Task directions —
State how many lines of the entries include the string "FORMAT", please, leaving out everything but the number.

Supplied material —
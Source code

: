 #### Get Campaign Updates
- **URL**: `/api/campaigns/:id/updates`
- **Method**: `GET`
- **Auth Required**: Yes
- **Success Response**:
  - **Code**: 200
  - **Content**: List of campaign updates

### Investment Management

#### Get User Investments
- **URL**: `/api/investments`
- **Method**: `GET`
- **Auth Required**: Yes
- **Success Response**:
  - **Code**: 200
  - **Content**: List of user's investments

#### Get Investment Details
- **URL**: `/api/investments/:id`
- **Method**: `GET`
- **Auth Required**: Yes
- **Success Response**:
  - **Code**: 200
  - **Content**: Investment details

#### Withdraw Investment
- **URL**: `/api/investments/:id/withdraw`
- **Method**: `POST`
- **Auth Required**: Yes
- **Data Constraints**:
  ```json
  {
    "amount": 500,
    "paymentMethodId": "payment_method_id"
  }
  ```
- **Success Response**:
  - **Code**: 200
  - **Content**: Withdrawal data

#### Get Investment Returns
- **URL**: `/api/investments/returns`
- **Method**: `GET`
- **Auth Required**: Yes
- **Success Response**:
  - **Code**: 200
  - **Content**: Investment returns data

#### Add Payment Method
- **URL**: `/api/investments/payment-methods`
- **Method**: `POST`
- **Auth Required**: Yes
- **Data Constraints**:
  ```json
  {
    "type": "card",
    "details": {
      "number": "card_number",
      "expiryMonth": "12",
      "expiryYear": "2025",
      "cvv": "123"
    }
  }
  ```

---

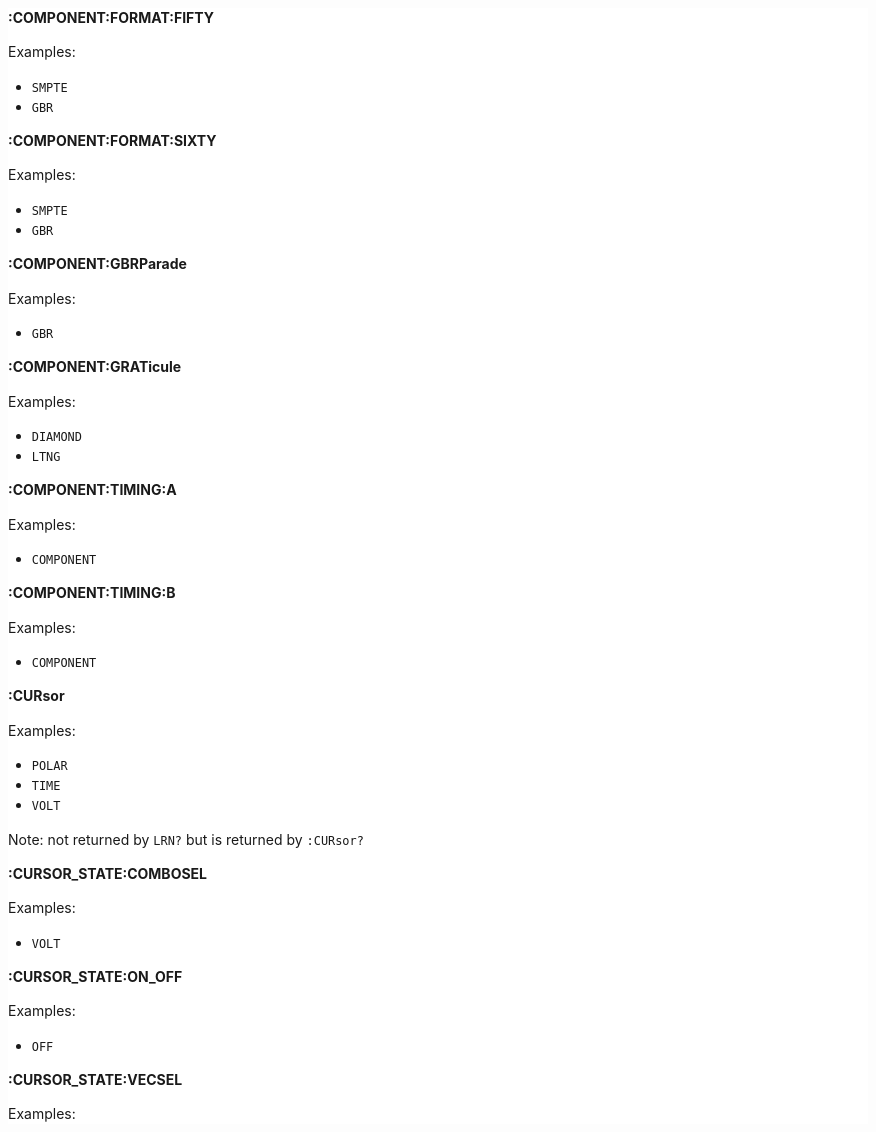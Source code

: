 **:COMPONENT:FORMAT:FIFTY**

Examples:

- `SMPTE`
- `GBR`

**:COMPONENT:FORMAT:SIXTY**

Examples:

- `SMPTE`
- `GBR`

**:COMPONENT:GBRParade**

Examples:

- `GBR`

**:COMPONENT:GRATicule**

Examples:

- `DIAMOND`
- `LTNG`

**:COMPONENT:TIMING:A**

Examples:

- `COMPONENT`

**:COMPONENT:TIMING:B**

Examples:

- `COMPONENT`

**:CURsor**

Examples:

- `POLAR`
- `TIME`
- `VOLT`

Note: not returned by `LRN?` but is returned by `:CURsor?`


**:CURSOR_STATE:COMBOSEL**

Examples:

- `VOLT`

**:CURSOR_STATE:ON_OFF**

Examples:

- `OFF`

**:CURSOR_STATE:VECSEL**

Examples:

Expected output —
2